The Romantics and Greece: Myth, Transcendence, Love and Beauty
'The Romantics and Greece: Myth, Transcendence, Love and Beauty' A lecture given by G. F. Zaimis at the Keats-Shelley House, Rome, 21 February 2017 Introduced by Giuseppe Albano Ginger F. Zaimis is the Literary and Arts Chair (Greece) for the International Friends of Bibliotheca Alexandrina, The Library of Alexandria. She is an American poet, polymath, essayist and thinker who specializes in architectural forms. A Southerner and New Victorian with themes of Romanticism and Hellenism close to her heart, the lecture and reading, The Romantics and Greece: Myth, Transcendence, Love and Beauty is a pairing of poems, old to new from Keats, Shelley and Byron from Ode to Sonnet and Portico to Triptych, the architect of the latter two poetic forms. Ginger's poetry re-weaves, re-narrates and progresses mythology to philosophy and the classics through “new eyes”. Her grammatology unites the intersections of contemporary modernisms, comparative literature and mythology to connect interdisciplinary dialogues with architecture, language, history and philosophy while uniting the arts and sciences. Her work has been presented at centers for contemporary art, biennials and museums while her writing endorsed and published by The Athens Academy as well as her poetic perspectives by The National Book Critics Circle.
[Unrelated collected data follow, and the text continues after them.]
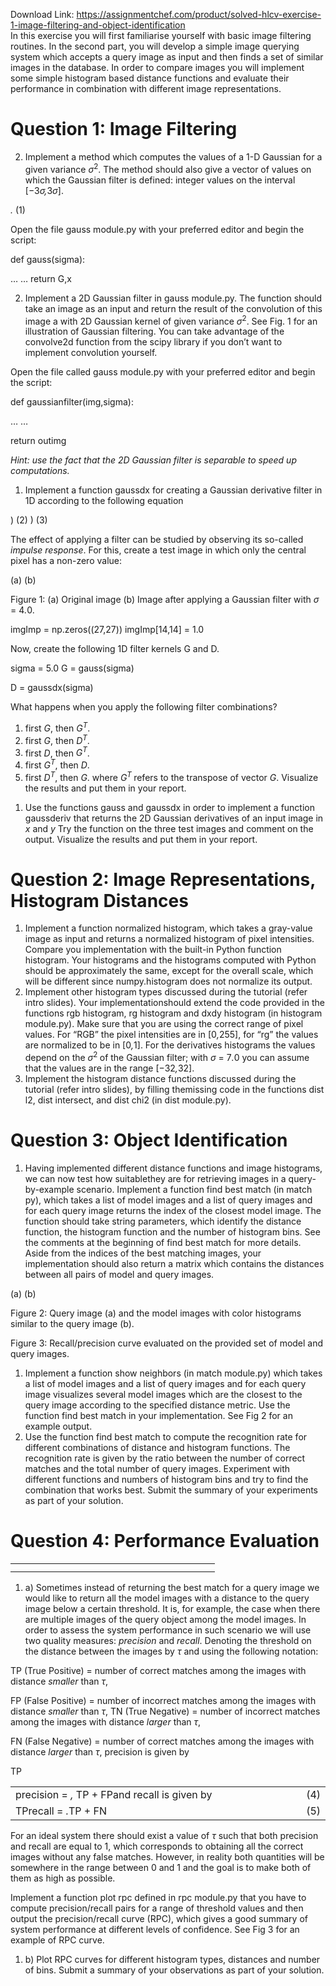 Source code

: Download Link: https://assignmentchef.com/product/solved-hlcv-exercise-1-image-filtering-and-object-identification
<br>
In this exercise you will first familiarise yourself with basic image filtering routines. In the second part, you will develop a simple image querying system which accepts a query image as input and then finds a set of similar images in the database. In order to compare images you will implement some simple histogram based distance functions and evaluate their performance in combination with different image representations.

<h1>Question 1: Image Filtering</h1>

<ol start="2">

 <li>Implement a method which computes the values of a 1-D Gaussian for a given variance <em>σ</em><sup>2</sup>. The method should also give a vector of values on which the Gaussian filter is defined: integer values on the interval [−3<em>σ,</em>3<em>σ</em>].</li>

</ol>

<em>.                                           </em>(1)

Open the file gauss module.py with your preferred editor and begin the script:

def gauss(sigma):

… … return G,x

<ol start="2">

 <li>Implement a 2D Gaussian filter in gauss module.py. The function should take an image as an input and return the result of the convolution of this image a with 2D Gaussian kernel of given variance <em>σ</em><sup>2</sup>. See Fig. 1 for an illustration of Gaussian filtering. You can take advantage of the convolve2d function from the scipy library if you don’t want to implement convolution yourself.</li>

</ol>

Open the file called gauss module.py with your preferred editor and begin the script:

def gaussianfilter(img,sigma):

… …

return outimg

<em>Hint: use the fact that the 2D Gaussian filter is separable to speed up computations.</em>

<ol>

 <li>Implement a function gaussdx for creating a Gaussian derivative filter in 1D according to the following equation</li>

</ol>

) (2) )         (3)

The effect of applying a filter can be studied by observing its so-called <em>impulse response</em>. For this, create a test image in which only the central pixel has a non-zero value:

(a)                                                                                                                (b)

Figure 1: (a) Original image (b) Image after applying a Gaussian filter with <em>σ </em>= 4<em>.</em>0.

imgImp = np.zeros((27,27)) imgImp[14,14] = 1.0

Now, create the following 1D filter kernels G and D.

sigma = 5.0 G = gauss(sigma)

D = gaussdx(sigma)

What happens when you apply the following filter combinations?

<ol>

 <li>first <em>G</em>, then <em>G<sup>T</sup></em>.</li>

 <li>first <em>G</em>, then <em>D<sup>T</sup></em>.</li>

 <li>first <em>D</em>, then <em>G<sup>T</sup></em>.</li>

 <li>first <em>G<sup>T</sup></em>, then <em>D</em>.</li>

 <li>first <em>D<sup>T</sup></em>, then <em>G</em>. where <em>G<sup>T </sup></em>refers to the transpose of vector <em>G</em>. Visualize the results and put them in your report.</li>

</ol>

<ol>

 <li>Use the functions gauss and gaussdx in order to implement a function gaussderiv that returns the 2D Gaussian derivatives of an input image in <em>x </em>and <em>y </em> Try the function on the three test images and comment on the output. Visualize the results and put them in your report.</li>

</ol>

<h1>Question 2: Image Representations, Histogram Distances</h1>

<ol>

 <li>Implement a function normalized histogram, which takes a gray-value image as input and returns a normalized histogram of pixel intensities. Compare you implementation with the built-in Python function histogram. Your histograms and the histograms computed with Python should be approximately the same, except for the overall scale, which will be different since numpy.histogram does not normalize its output.</li>

 <li>Implement other histogram types discussed during the tutorial (refer intro slides). Your implementationshould extend the code provided in the functions rgb histogram, rg histogram and dxdy histogram (in histogram module.py). Make sure that you are using the correct range of pixel values. For “RGB” the pixel intensities are in [0<em>,</em>255], for “rg” the values are normalized to be in [0<em>,</em>1]. For the derivatives histograms the values depend on the <em>σ</em><sup>2 </sup>of the Gaussian filter; with <em>σ </em>= 7<em>.</em>0 you can assume that the values are in the range [−32<em>,</em>32].</li>

 <li>Implement the histogram distance functions discussed during the tutorial (refer intro slides), by filling themissing code in the functions dist l2, dist intersect, and dist chi2 (in dist module.py).</li>

</ol>

<h1>Question 3: Object Identification</h1>

<ol>

 <li>Having implemented different distance functions and image histograms, we can now test how suitablethey are for retrieving images in a query-by-example scenario. Implement a function find best match (in match py), which takes a list of model images and a list of query images and for each query image returns the index of the closest model image. The function should take string parameters, which identify the distance function, the histogram function and the number of histogram bins. See the comments at the beginning of find best match for more details. Aside from the indices of the best matching images, your implementation should also return a matrix which contains the distances between all pairs of model and query images.</li>

</ol>

(a)                                                                           (b)

Figure 2: Query image (a) and the model images with color histograms similar to the query image (b).

Figure 3: Recall/precision curve evaluated on the provided set of model and query images.

<ol>

 <li>Implement a function show neighbors (in match module.py) which takes a list of model images and a list of query images and for each query image visualizes several model images which are the closest to the query image according to the specified distance metric. Use the function find best match in your implementation. See Fig 2 for an example output.</li>

 <li>Use the function find best match to compute the recognition rate for different combinations of distance and histogram functions. The recognition rate is given by the ratio between the number of correct matches and the total number of query images. Experiment with different functions and numbers of histogram bins and try to find the combination that works best. Submit the summary of your experiments as part of your solution.</li>

</ol>

<h1>Question 4: Performance Evaluation</h1>

<table>

 <tbody>

  <tr>

   <td width="295"></td>

  </tr>

  <tr>

   <td></td>

   <td></td>

  </tr>

 </tbody>

</table>

<ol>

 <li>a) Sometimes instead of returning the best match for a query image we would like to return all the model images with a distance to the query image below a certain threshold. It is, for example, the case when there are multiple images of the query object among the model images. In order to assess the system performance in such scenario we will use two quality measures: <em>precision </em>and <em>recall</em>. Denoting the threshold on the distance between the images by <em>τ </em>and using the following notation:</li>

</ol>

TP (True Positive) = number of correct matches among the images with distance <em>smaller </em>than <em>τ</em>,

FP (False Positive) = number of incorrect matches among the images with distance <em>smaller </em>than <em>τ</em>, TN (True Negative) = number of incorrect matches among the images with distance <em>larger </em>than <em>τ</em>,

FN (False Negative) = number of correct matches among the images with distance <em>larger </em>than <em>τ</em>, precision is given by

TP

<table width="620">

 <tbody>

  <tr>

   <td width="603">precision =  <em>, </em>TP + FPand recall is given by</td>

   <td width="17">(4)</td>

  </tr>

  <tr>

   <td width="603">TPrecall =  <em>.</em>TP + FN</td>

   <td width="17">(5)</td>

  </tr>

 </tbody>

</table>

For an ideal system there should exist a value of <em>τ </em>such that both precision and recall are equal to 1, which corresponds to obtaining all the correct images without any false matches. However, in reality both quantities will be somewhere in the range between 0 and 1 and the goal is to make both of them as high as possible.

Implement a function plot rpc defined in rpc module.py that you have to compute precision/recall pairs for a range of threshold values and then output the precision/recall curve (RPC), which gives a good summary of system performance at different levels of confidence. See Fig 3 for an example of RPC curve.

<ol>

 <li>b) Plot RPC curves for different histogram types, distances and number of bins. Submit a summary of your observations as part of your solution.</li>

</ol> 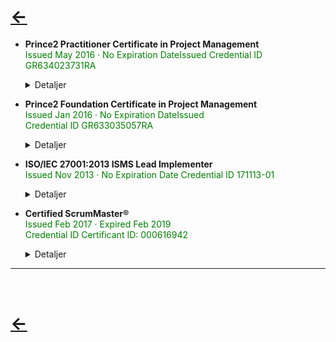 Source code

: # [&larr;](/index.md)

- **Prince2 Practitioner Certificate in Project Management**  
             <span style="color:green"> Issued May 2016 · No Expiration DateIssued
             Credential ID GR634023731RA </span>
        <details><summary>Detaljer</summary>
        Test

- **Prince2 Foundation Certificate in Project Management**  
            <span style="color:green">Issued Jan 2016 · No Expiration DateIssued  
            Credential ID GR633035057RA </span>
        <details><summary>Detaljer</summary>
        Test

- **ISO/IEC 27001:2013 ISMS Lead Implementer**  
            <span style="color:green"> Issued Nov 2013 · No Expiration Date
            Credential ID 171113-01 </span>  
        <details><summary>Detaljer</summary>
        Test  

- **Certified ScrumMaster®**  
            <span style="color:green"> Issued Feb 2017 · Expired Feb 2019  
            Credential ID Certificant ID: 000616942 </span>  
        <details><summary>Detaljer</summary>
        Test

---
<br>

# [&larr;](/index.md)


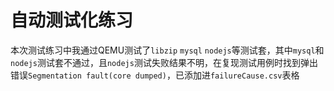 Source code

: # 自动测试化练习

本次测试练习中我通过QEMU测试了`libzip` `mysql` `nodejs`等测试套，其中`mysql`和`nodejs`测试套不通过，且`nodejs`测试失败结果不明，在复现测试用例时找到弹出错误`Segmentation fault(core dumped)`，已添加进`failureCause.csv`表格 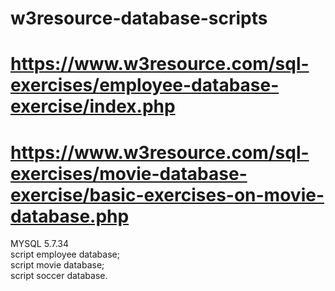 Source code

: # w3resource-database-scripts <br />
# https://www.w3resource.com/sql-exercises/employee-database-exercise/index.php <br />
# https://www.w3resource.com/sql-exercises/movie-database-exercise/basic-exercises-on-movie-database.php <br />

MYSQL 5.7.34 <br />
script employee database; <br />
script movie database; <br />
script soccer database.

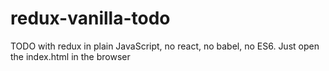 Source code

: # redux-vanilla-todo
TODO with redux in plain JavaScript, no react, no babel, no ES6.
Just open the index.html in the browser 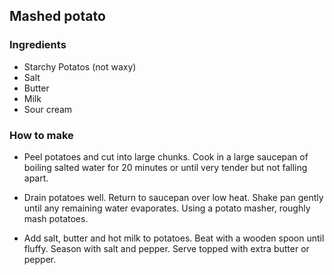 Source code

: ## Mashed potato

### Ingredients

- Starchy Potatos (not waxy)
- Salt
- Butter
- Milk
- Sour cream

### How to make

- Peel potatoes and cut into large chunks. Cook in a large saucepan of boiling salted water for 20 minutes or until very tender but not falling apart.

- Drain potatoes well. Return to saucepan over low heat. Shake pan gently until any remaining water evaporates. Using a potato masher, roughly mash potatoes.

- Add salt, butter and hot milk to potatoes. Beat with a wooden spoon until fluffy. Season with salt and pepper. Serve topped with extra butter or pepper.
She is the author of three collections of poetry which include Prometheus Rebound and Other Mythology, Excavated Athens to Alexandria, forthcoming Therapy with Antigone and the Trilogy Verses (Spuyten Duyvil Press, New York City) 2017 and co-author of Philosophy and Poetry. She is multilingual and translates from the Ancient and Modern Greek to English verse. She lives in Athens, Greece. Follow her on YouTube and/or Twitter @gfzaimis.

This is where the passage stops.